How to build GIMP 2.7.5 using MinGW in Windows 32-bits

Hi!

As part of my work to implement OpenCL in GEGL and GIMP, I have to compile it for Windows, and it’s no easy task. I’ll describe here the step-by-step how to build GEGL and GIMP from Git.

Maybe this post can help people trying to compile GIMP and help developers to improve GIMP building process in Windows.

Install MinGW and MSYS

First, use mingw-get-inst to install the latest MinGW and MSYS, choose to install C/C++ compilers and the basic development environment. Install them in the default path.

After that, open the mingw shell and install wget, openssl and unzip, so we can download things from the command-line:

$ mingw-get.exe install msys-wget
$ mingw-get.exe install msys-openssl
$ mingw-get.exe install msys-unzip

Installing Perl

Perl is used by many building scripts.
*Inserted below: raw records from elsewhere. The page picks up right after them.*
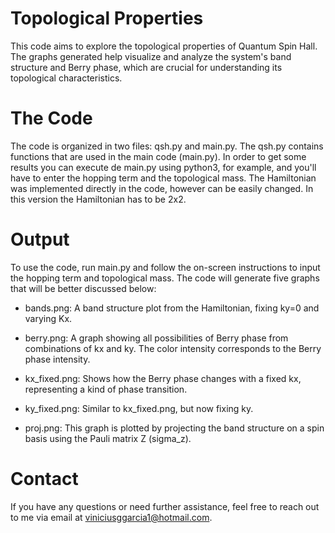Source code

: # Topological Properties
This code aims to explore the topological properties of Quantum Spin Hall. The graphs generated help visualize and analyze the system's band structure and Berry phase, which are crucial for understanding its topological characteristics.

# The Code
The code is organized in two files: qsh.py and main.py. The qsh.py contains functions that are used in the main code (main.py). In order to get some results you can execute de main.py using python3, for example, and you'll have to enter the hopping term and the topological mass. The Hamiltonian was implemented directly in the code, however can be easily changed. In this version the Hamiltonian has to be 2x2.

# Output
To use the code, run main.py and follow the on-screen instructions to input the hopping term and topological mass. The code will generate five graphs that will be better discussed below:

- bands.png: A band structure plot from the Hamiltonian, fixing ky=0 and varying Kx.

- berry.png: A graph showing all possibilities of Berry phase from combinations of kx and ky. The color intensity corresponds to the Berry phase intensity.

- kx_fixed.png: Shows how the Berry phase changes with a fixed kx, representing a kind of phase transition.

- ky_fixed.png: Similar to kx_fixed.png, but now fixing ky.

- proj.png: This graph is plotted by projecting the band structure on a spin basis using the Pauli matrix Z (sigma_z).

# Contact
If you have any questions or need further assistance, feel free to reach out to me via email at viniciusggarcia1@hotmail.com.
Download and install ActivePerl.

Now, let's create our build directory:

$ mkdir /opt

Copy the whole content of Active Perl folder to this new folder [C:\MinGW\msys\1.0\opt].

GTK+

Let's create the folder where our GIMP will be:

$ mkdir /opt/gimp

Here the fun begins, we have to go to many places to find gtk+ precompiled binaries.
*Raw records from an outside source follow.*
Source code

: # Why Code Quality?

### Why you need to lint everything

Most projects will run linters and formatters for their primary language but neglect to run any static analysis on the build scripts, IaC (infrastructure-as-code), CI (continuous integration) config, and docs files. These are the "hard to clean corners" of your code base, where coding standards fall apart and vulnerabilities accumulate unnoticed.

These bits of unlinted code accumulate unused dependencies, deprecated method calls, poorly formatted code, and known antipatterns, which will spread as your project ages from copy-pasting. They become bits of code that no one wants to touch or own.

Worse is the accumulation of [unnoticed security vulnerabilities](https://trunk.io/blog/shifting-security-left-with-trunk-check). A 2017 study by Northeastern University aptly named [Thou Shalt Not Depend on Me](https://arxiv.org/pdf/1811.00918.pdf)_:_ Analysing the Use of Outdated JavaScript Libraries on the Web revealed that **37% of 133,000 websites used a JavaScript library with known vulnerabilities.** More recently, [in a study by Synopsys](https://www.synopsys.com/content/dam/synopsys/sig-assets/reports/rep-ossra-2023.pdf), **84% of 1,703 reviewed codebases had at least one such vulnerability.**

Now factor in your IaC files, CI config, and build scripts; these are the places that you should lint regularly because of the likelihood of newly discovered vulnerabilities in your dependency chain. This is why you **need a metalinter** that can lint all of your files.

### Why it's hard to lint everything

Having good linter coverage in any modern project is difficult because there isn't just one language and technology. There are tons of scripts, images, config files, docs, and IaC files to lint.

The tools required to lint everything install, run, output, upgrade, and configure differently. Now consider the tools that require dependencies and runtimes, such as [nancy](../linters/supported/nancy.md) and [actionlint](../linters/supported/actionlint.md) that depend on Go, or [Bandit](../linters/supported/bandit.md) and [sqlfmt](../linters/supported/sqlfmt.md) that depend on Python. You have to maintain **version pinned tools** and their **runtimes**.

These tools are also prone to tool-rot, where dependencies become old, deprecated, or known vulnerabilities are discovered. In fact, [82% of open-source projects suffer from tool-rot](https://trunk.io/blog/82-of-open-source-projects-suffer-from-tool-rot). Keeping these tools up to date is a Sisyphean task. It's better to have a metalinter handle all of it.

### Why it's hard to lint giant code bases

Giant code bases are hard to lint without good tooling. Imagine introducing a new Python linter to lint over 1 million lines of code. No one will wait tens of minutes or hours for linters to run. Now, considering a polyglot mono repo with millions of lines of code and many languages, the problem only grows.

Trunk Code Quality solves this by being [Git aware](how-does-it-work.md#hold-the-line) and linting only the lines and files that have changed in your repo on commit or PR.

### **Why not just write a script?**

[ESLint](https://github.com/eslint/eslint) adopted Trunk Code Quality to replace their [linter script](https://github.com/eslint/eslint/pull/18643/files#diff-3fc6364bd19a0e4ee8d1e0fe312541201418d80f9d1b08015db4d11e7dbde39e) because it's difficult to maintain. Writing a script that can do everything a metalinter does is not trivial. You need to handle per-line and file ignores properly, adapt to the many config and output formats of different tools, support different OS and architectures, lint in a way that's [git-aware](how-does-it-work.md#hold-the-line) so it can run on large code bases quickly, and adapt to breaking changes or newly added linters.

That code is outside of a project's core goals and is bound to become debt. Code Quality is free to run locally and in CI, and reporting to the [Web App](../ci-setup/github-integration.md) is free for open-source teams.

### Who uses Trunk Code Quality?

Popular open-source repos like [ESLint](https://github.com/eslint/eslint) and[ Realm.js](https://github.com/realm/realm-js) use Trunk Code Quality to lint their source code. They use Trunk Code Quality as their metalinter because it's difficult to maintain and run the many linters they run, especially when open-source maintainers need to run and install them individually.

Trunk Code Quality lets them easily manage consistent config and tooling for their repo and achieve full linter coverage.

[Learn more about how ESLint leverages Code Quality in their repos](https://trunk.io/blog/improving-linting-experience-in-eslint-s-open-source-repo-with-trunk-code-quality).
First, download from the GNOME ftp the GTK+ all-in-one bundle, it has many of the libraries we need.

$ cd /opt/gimp
$ wget http://ftp.gnome.org/pub/GNOME/binaries/win32/gtk+/2.24/gtk+-bundle_2.24.8-20111122_win32.zip
$ unzip  gtk+-bundle_2.24.8-20111122_win32.zip

But, ATK, GLib and GTK+ versions bundled are too old for the latest GIMP. So we get them from OpenSUSE repository:

$ cd /opt/gimp
$ wget  http://download.opensuse.org/repositories/windows:/mingw:/win32/openSUSE_Factory/noarch/mingw32-atk-2.2.0-1.27.noarch.rpm
$ wget http://download.opensuse.org/repositories/windows:/mingw:/win32/openSUSE_Factory/noarch/mingw32-atk-devel-2.2.0-1.27.noarch.rpm
$ wget http://download.opensuse.org/repositories/windows:/mingw:/win32/openSUSE_Factory/noarch/mingw32-glib2-2.30.2-1.7.noarch.rpm
$ wget http://download.opensuse.org/repositories/windows:/mingw:/win32/openSUSE_Factory/noarch/mingw32-glib2-devel-2.30.2-1.7.noarch.rpm
$ wget http://download.opensuse.org/repositories/windows:/mingw:/win32/openSUSE_Factory/noarch/mingw32-gtk2-2.24.8-1.7.noarch.rpm
$ wget http://download.opensuse.org/repositories/windows:/mingw:/win32/openSUSE_Factory/noarch/mingw32-gtk2-devel-2.24.8-1.7.noarch.rpm

No easy way to extract them in MSYS, so go to the directory and extract it using 7zip. Replace files when asked. EDIT: Remember to move /bin, /usr, etc in packages (e.g: opt\gimp\usr\i686-w64-mingw32\sys-root\mingw) to your build dir!

JPEG, TIFF and PNG

Download these packages from GNOME ftp and unzip them in /opt/gimp

$ wget http://ftp.gnome.org/pub/GNOME/binaries/win32/dependencies/jpeg_8-1_win32.zip
$ wget http://ftp.gnome.org/pub/GNOME/binaries/win32/dependencies/jpeg-dev_8-1_win32.zip
$ wget http://ftp.gnome.org/pub/GNOME/binaries/win32/dependencies/libpng_1.4.3-1_win32.zip
$ wget http://ftp.gnome.org/pub/GNOME/binaries/win32/dependencies/libpng-dev_1.4.3-1_win32.zip

Environment variables

Before compiling anything, set these variables:

export PATH=".:/opt/perl/bin:/opt/bin:/bin:/mingw/bin:c:/opt/gimp/bin"
export PKG_CONFIG_PATH=/opt/gimp/lib/pkgconfig:/opt/lib/pkgconfig

Also, try to run gtk-demo to see if everything is ok:

$ gtk-demo.exe

A window should appear. If it complains about some dll missing, go to the GNOME ftp or the OpenSUSE repository, get it and install it in /opt/gimp.

Intltool

Get Intltool source and let's install in /opt

$ cd /opt
$ wget http://ftp.gnome.org/pub/GNOME/sources/intltool/0.40/intltool-0.40.6.tar.gz
$ tar -xzvf  intltool-0.40.6.tar.gz
$ cd  intltool-0.40.6
$ ./configure prefix=/opt
$ make ; make install

Little CMS

Download lcms 1.19 source and move it to /opt/src.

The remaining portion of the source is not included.